Step 2: IDENTIFY PRIORITIES:

Once you’ve minimized the overall number of contacts you’re even starting with, you can now focus in on your priorities. We think of data quality priorities like the “pop-by.” Someone calls and says, “Hey, I’m in your area, can I pop-by?” After a brief thought of “ugh, I hate the pop-by,” you say, “sure!”   But then you look around your house. Do you tidy every single room? Or do you strategically tidy the few areas you know the visitor will be in?

Identifying priorities in your data quality is similar. There are things that require more attention, more frequently than others. That’s typically based on what your users look at the most, and what’s most relevant to business development. Start with your Contact type folders. Those often indicate priority just by the nature of their names: Clients, Alumni, etc.… but ask yourself the following questions:

  1. Which contacts are my users looking at on a regular basis (companies and people)
  2. Which pieces of data about those contacts are most important?
  3. Do our DCM rules reflect those priorities (or are we trying to monitor too much)?

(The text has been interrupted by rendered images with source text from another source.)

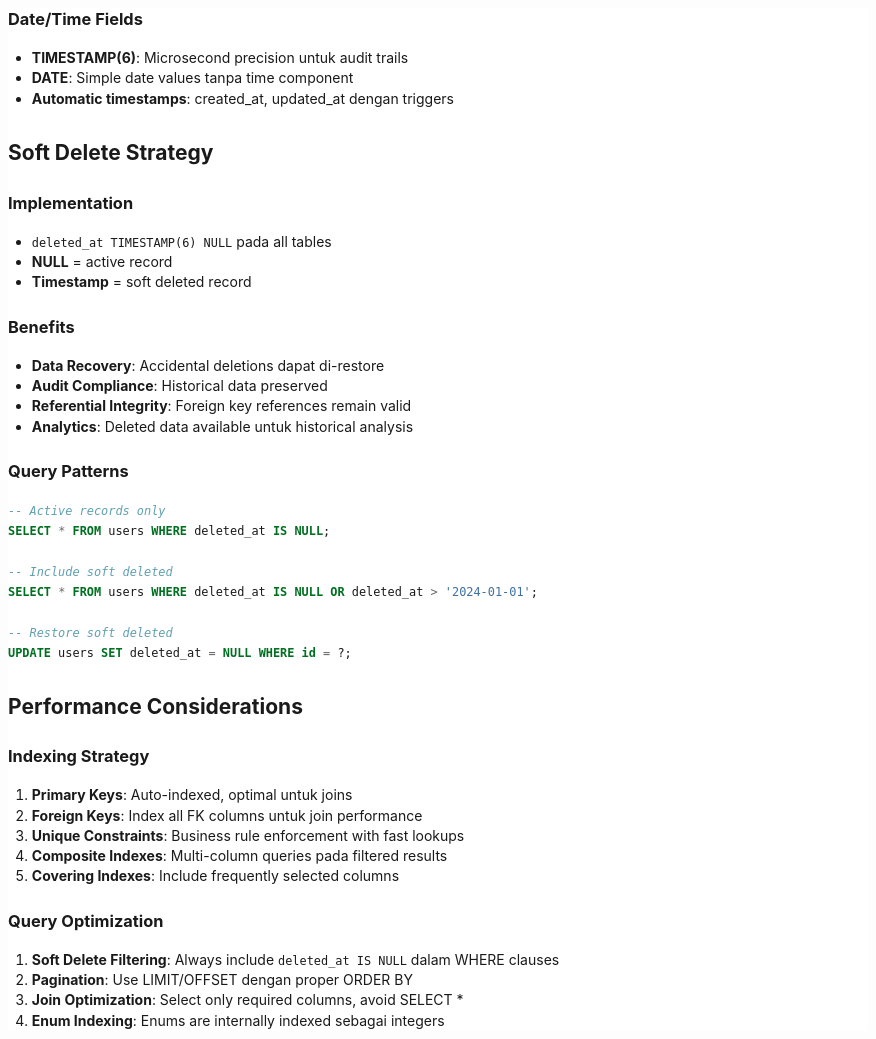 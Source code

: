 ### Date/Time Fields

- **TIMESTAMP(6)**: Microsecond precision untuk audit trails
- **DATE**: Simple date values tanpa time component
- **Automatic timestamps**: created_at, updated_at dengan triggers

## Soft Delete Strategy

### Implementation

- `deleted_at TIMESTAMP(6) NULL` pada all tables
- **NULL** = active record
- **Timestamp** = soft deleted record

### Benefits

- **Data Recovery**: Accidental deletions dapat di-restore
- **Audit Compliance**: Historical data preserved
- **Referential Integrity**: Foreign key references remain valid
- **Analytics**: Deleted data available untuk historical analysis

### Query Patterns

```sql
-- Active records only
SELECT * FROM users WHERE deleted_at IS NULL;

-- Include soft deleted
SELECT * FROM users WHERE deleted_at IS NULL OR deleted_at > '2024-01-01';

-- Restore soft deleted
UPDATE users SET deleted_at = NULL WHERE id = ?;
```

## Performance Considerations

### Indexing Strategy

1. **Primary Keys**: Auto-indexed, optimal untuk joins
2. **Foreign Keys**: Index all FK columns untuk join performance
3. **Unique Constraints**: Business rule enforcement with fast lookups
4. **Composite Indexes**: Multi-column queries pada filtered results
5. **Covering Indexes**: Include frequently selected columns

### Query Optimization

1. **Soft Delete Filtering**: Always include `deleted_at IS NULL` dalam WHERE clauses
2. **Pagination**: Use LIMIT/OFFSET dengan proper ORDER BY
3. **Join Optimization**: Select only required columns, avoid SELECT \*
4. **Enum Indexing**: Enums are internally indexed sebagai integers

It doesn’t mean you won’t monitor other contacts (or clean other rooms) but you’ll do them less frequently, and as time allows or per a data quality schedule. Also, by revisiting your DCM rules, you can make sure you’re getting tickets for those most important contacts, while de-prioritizing the others.

 

STEP 3: MAINTENANCE MODE:

Let’s get back to the house cleaning example. There are things we do every day (dishes) and there are things we do every week (laundry) and there are things we may often be behind on (the spare room!). But the beauty is that not many people see that spare room, so we naturally de-prioritize it. We work on it when we have time. Why do we prioritize certain things? Because the house might get smelly. Because we need clean clothes. We create and follow general schedules for ourselves every day. We should do that, too, with data quality. After prioritizing, focus on which contacts, data and tasks need to be tended to everyday, what can be looked at once a week, and what you can push off to monthly, quarterly or annually. Consider not just your ticket work, but also your duplicate and contact association work, based on your firm’s use of your data:

  1. Which contacts/data always need to be accurate and complete , every day?
  2. What contacts/data can be looked at a little less frequently but still needs some periodic attention?
  3. What contacts/data can be de-prioritized and looked at much less frequently?
  4. (and to assist with/automate some of that) What contacts/data can be trusted from other internal sources so you don’t have to focus on it at all? (Time and Billing systems? HR systems?)

Create a schedule for yourself with these frequencies. You may find over time that you can adjust what you thought would be a weekly task to monthly.

Data Quality doesn’t have to be overwhelming. You’ll do what you can do, but if you eliminate the noise, prioritize and maintain it against a general schedule, we promise, your most relevant data will be cleaner, your users will trust the system more and you’ll feel much better.